§ Your instructions
Your task is to copy every line of the records below that contains "estimator".

§ Input for this task

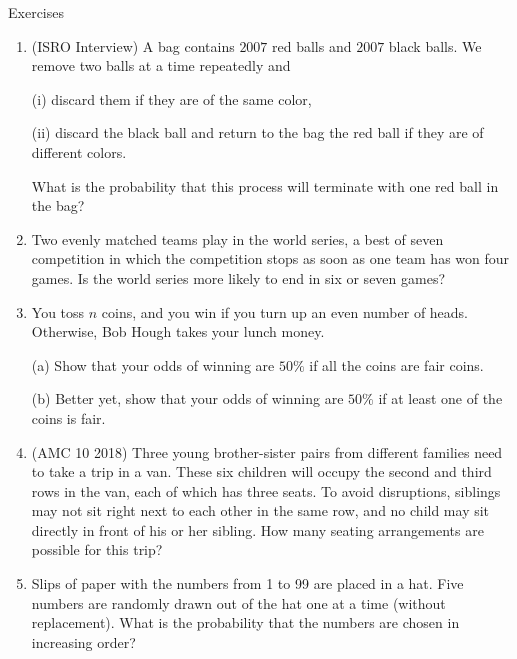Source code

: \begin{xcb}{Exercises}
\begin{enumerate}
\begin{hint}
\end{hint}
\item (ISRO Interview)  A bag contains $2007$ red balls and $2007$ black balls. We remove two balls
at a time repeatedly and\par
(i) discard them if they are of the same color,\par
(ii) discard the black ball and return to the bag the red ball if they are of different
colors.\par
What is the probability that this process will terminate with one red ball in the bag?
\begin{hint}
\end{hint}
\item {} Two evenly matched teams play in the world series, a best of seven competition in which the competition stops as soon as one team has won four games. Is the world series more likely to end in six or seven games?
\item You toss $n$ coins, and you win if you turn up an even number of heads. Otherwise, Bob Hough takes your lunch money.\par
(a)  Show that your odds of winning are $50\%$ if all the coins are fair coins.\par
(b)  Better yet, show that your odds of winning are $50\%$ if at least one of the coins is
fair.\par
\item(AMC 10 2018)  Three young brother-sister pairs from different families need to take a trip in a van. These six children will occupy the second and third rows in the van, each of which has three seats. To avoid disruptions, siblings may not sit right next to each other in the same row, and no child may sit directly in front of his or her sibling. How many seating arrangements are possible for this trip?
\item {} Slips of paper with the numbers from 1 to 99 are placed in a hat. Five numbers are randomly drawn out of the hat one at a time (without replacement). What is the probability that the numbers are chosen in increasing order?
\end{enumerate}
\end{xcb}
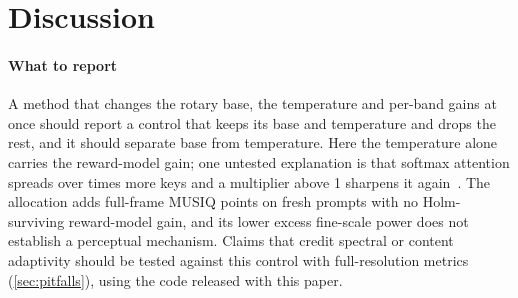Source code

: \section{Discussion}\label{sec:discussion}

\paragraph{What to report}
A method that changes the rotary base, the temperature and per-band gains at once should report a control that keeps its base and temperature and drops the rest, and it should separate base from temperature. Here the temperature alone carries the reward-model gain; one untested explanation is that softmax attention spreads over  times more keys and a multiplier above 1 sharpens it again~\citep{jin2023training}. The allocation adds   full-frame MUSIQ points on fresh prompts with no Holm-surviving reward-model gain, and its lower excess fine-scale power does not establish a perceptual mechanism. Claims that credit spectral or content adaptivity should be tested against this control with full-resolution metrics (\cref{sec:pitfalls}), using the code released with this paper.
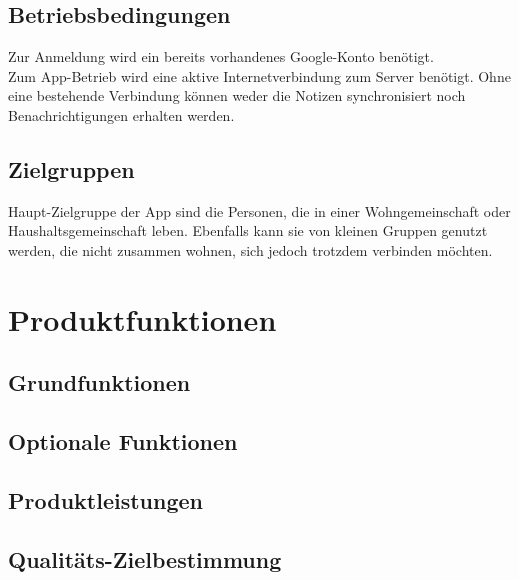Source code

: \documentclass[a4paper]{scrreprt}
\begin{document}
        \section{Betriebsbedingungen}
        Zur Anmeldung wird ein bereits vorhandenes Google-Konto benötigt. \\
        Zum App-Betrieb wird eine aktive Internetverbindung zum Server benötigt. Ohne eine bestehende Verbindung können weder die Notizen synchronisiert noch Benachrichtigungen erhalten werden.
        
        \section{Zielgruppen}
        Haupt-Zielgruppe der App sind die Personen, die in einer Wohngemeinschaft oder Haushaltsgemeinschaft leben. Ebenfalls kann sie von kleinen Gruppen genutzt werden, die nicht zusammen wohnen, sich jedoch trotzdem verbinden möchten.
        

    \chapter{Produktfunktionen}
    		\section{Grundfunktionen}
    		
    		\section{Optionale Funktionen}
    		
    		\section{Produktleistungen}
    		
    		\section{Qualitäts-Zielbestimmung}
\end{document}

==

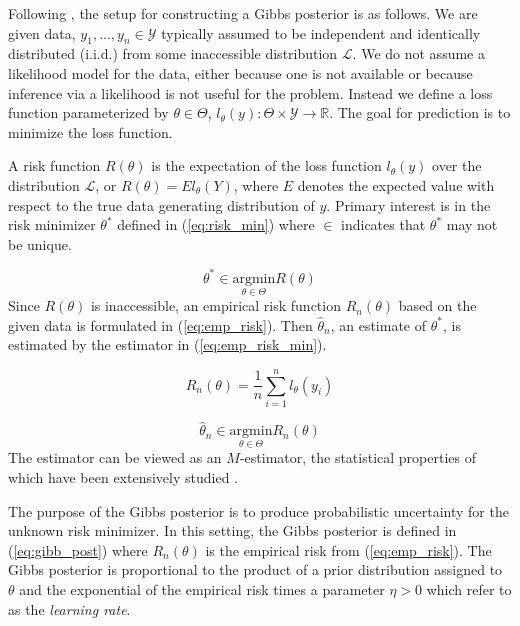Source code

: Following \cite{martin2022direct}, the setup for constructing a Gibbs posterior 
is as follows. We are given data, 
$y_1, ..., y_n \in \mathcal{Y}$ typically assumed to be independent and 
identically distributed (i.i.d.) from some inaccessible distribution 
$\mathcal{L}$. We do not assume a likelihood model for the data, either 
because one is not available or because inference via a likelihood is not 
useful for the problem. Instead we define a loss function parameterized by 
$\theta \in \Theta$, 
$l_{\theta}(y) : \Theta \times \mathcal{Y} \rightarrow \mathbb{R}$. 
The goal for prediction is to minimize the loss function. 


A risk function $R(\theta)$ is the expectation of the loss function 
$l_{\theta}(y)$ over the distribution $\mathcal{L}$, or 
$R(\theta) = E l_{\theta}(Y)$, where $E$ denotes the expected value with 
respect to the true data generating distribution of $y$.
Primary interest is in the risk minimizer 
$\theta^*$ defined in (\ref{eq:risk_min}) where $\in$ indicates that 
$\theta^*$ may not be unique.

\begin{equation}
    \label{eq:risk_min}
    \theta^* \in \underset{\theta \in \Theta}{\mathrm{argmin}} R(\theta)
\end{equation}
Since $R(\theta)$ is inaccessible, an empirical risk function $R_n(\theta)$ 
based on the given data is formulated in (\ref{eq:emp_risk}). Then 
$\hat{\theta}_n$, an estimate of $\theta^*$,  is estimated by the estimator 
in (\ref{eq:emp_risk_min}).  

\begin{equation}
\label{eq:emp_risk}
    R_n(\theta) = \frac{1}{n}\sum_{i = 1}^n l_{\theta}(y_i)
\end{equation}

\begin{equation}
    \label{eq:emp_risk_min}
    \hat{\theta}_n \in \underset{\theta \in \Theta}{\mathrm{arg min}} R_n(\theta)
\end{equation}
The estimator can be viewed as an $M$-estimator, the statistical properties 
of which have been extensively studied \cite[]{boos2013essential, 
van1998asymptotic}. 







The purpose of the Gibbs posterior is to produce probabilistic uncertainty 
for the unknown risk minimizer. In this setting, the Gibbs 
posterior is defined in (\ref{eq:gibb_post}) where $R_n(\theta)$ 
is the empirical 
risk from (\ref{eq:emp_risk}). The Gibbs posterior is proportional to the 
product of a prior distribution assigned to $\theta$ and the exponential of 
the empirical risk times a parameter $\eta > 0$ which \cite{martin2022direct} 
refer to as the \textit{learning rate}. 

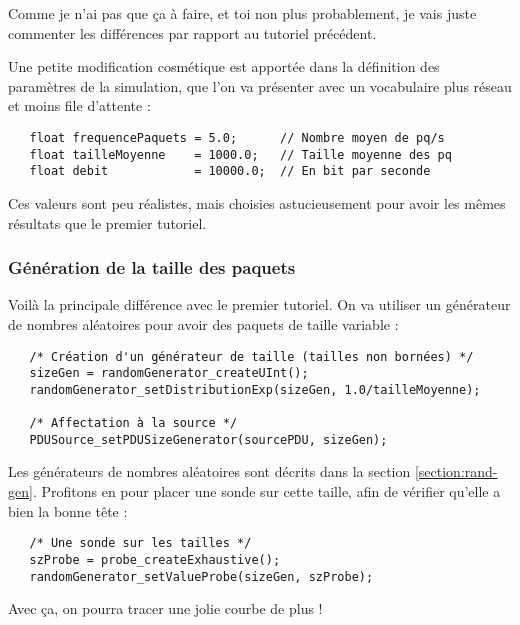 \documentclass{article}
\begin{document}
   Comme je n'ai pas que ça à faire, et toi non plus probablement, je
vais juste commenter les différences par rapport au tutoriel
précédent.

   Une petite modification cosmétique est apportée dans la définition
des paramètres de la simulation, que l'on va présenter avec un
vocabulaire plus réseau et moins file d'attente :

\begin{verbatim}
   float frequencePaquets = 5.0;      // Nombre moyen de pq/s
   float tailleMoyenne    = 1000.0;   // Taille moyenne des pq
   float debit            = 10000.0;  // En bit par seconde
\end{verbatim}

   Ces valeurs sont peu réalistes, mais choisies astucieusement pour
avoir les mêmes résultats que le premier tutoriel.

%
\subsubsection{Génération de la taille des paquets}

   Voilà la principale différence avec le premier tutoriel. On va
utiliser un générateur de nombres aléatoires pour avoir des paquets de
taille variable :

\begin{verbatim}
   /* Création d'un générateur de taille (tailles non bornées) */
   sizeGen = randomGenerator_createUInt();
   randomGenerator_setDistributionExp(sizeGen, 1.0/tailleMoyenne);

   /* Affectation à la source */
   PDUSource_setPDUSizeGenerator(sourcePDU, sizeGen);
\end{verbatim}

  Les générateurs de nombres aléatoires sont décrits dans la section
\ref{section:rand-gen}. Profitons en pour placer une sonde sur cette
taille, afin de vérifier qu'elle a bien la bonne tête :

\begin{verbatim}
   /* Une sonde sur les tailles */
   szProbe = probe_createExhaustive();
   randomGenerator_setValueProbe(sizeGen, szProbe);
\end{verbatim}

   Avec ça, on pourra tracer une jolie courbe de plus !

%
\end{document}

§ Expected answer
$\hat{\theta}_n$, an estimate of $\theta^*$,  is estimated by the estimator 
The estimator can be viewed as an $M$-estimator, the statistical properties 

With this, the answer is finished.